Segundo Ministério da Saúde, cerca de 400 brasileiros são diagnosticados com a Síndrome Hemolítica Urêmica Atípica (SHUA)

Por Jonas Feliciano em 29/01/2019 às 09:47:00

No dia primeiro de agosto de 2018, Gylsa Pessanha Machado de Souza, 26, deu entrada no Hospital de Campos dos Goytacazes, grávida de sete meses para dar a luz. Na ocasião, Gylsa apresentava um quadro de pressão alta e precisou realizar uma cirurgia cesariana de emergência. Depois disso, a paciente foi para o seu quarto e o bebê, que nasceu com um quilo, precisou ficar sob cuidados médicos na UTI neonatal.

A jovem ficou bem após o parto. No entanto, alguns sintomas do pós-operatório começaram a preocupar a equipe médica. Gylsa apresentou um inchaço nos membros inferiores e uma queda significativa das taxas sanguíneas.
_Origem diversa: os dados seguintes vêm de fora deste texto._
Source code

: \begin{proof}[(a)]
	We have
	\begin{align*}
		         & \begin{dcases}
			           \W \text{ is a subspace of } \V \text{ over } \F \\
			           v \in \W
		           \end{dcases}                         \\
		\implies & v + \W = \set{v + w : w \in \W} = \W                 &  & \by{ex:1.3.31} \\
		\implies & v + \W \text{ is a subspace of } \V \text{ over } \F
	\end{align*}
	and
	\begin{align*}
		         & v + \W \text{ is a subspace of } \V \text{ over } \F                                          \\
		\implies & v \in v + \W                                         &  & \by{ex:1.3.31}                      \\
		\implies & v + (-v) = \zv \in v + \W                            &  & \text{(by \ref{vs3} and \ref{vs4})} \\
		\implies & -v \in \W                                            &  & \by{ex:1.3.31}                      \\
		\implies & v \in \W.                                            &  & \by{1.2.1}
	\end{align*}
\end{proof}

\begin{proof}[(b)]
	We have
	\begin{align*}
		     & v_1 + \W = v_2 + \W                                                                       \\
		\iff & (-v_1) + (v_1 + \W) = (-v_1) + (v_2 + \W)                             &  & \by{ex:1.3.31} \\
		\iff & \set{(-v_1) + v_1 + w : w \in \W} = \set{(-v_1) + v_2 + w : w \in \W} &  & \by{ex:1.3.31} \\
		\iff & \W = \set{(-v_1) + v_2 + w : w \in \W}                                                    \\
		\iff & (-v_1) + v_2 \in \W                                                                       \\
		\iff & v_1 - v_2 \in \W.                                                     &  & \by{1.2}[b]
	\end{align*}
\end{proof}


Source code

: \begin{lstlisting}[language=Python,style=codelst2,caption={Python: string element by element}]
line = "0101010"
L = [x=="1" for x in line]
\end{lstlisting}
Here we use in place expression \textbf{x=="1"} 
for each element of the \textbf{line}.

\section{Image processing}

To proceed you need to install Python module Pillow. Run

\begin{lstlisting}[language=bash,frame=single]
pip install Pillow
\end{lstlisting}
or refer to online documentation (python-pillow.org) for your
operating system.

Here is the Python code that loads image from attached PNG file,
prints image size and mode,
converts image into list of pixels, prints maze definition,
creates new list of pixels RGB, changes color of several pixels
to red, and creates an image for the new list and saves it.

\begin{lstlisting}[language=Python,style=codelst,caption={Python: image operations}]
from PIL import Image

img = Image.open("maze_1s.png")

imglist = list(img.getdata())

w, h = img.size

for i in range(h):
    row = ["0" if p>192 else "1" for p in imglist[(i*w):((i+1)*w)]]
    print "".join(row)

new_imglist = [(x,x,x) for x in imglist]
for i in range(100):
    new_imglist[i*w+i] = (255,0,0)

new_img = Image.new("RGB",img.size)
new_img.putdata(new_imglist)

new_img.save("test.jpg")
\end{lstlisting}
Consequentemente, o seu quadro clínico evoluiu para problemas nas funções renais, mas até aquele momento, os médicos ainda não sabiam qual era o diagnóstico da paciente.

De acordo com Ana Luisa, irmã de Gylsa, a situação piorou rapidamente. Em pouco tempo, ela teve que ser assistida em uma unidade de terapia intensiva, pois seu organismo estava com um importante desequilíbrio metabólico.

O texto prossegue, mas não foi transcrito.